What is being asked
Copy the lines below, beginning with the one that contains "P'(0), P(1), P'(1))$" and continuing through the final line, exactly as written and with no other lines.

Extracted data
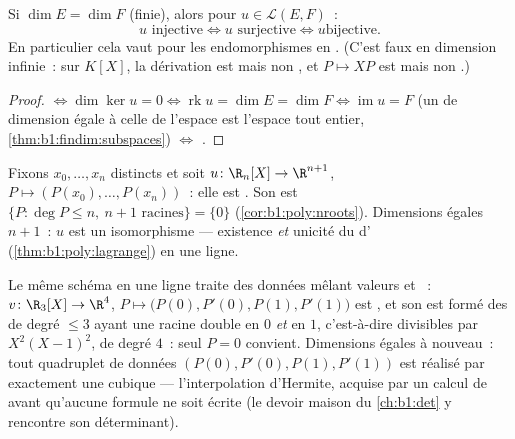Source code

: \begin{corollary}\label{cor:b1:linmaps:samedim}
Si $\dim E = \dim F$ (finie), alors pour $u \in \mathcal{L}(E, F)$~:
\[
u \text{ injective} \iff u \text{ surjective} \iff u \text{
bijective}.
\]
En particulier cela vaut pour les endomorphismes en . (C'est
faux en dimension infinie~: sur $K[X]$, la dérivation est 
mais non , et $P \mapsto XP$ est  mais non
.)
\end{corollary}

\begin{proof}
 $\iff \dim\ker u = 0 \iff \operatorname{rk} u = \dim E =
\dim F \iff \operatorname{im} u = F$ (un  de dimension égale à
celle de l'espace est l'espace tout entier, \cref{thm:b1:findim:subspaces})
$\iff$ .
\end{proof}

\begin{example}\label{ex:b1:linmaps:interpolation}
Fixons $x_0, \dots, x_n$ distincts et soit $u \colon \R_n[X] \to
\R^{n+1}$, $P \mapsto (P(x_0), \dots, P(x_n))$~: elle est . Son 
est $\{P : \deg P \leq n,\ n+1 \text{ racines}\} = \{0\}$
(\cref{cor:b1:poly:nroots}). Dimensions égales $n + 1$~: $u$ est un
isomorphisme --- existence \emph{et} unicité du 
d' (\cref{thm:b1:poly:lagrange}) en une ligne.

Le même schéma en une ligne traite des données mêlant valeurs et
~: $v \colon \R_3[X] \to \R^4$, $P \mapsto \bigl(P(0),
P'(0), P(1), P'(1)\bigr)$ est , et son  est formé des
 de degré $\leq 3$ ayant une racine double en $0$ \emph{et} en
$1$, c'est-à-dire divisibles par $X^2(X-1)^2$, de degré $4$~: seul $P =
0$ convient. Dimensions égales à nouveau~: tout quadruplet de données $(P(0),
P'(0), P(1), P'(1))$ est réalisé par exactement une cubique ---
l'interpolation d'Hermite, acquise par un calcul de  avant
qu'aucune formule ne soit écrite (le devoir maison du \cref{ch:b1:det}
y rencontre son déterminant).
\end{example}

Solution for this exercise
P'(0), P(1), P'(1))$ est réalisé par exactement une cubique ---
l'interpolation d'Hermite, acquise par un calcul de  avant
qu'aucune formule ne soit écrite (le devoir maison du \cref{ch:b1:det}
y rencontre son déterminant).
\end{example}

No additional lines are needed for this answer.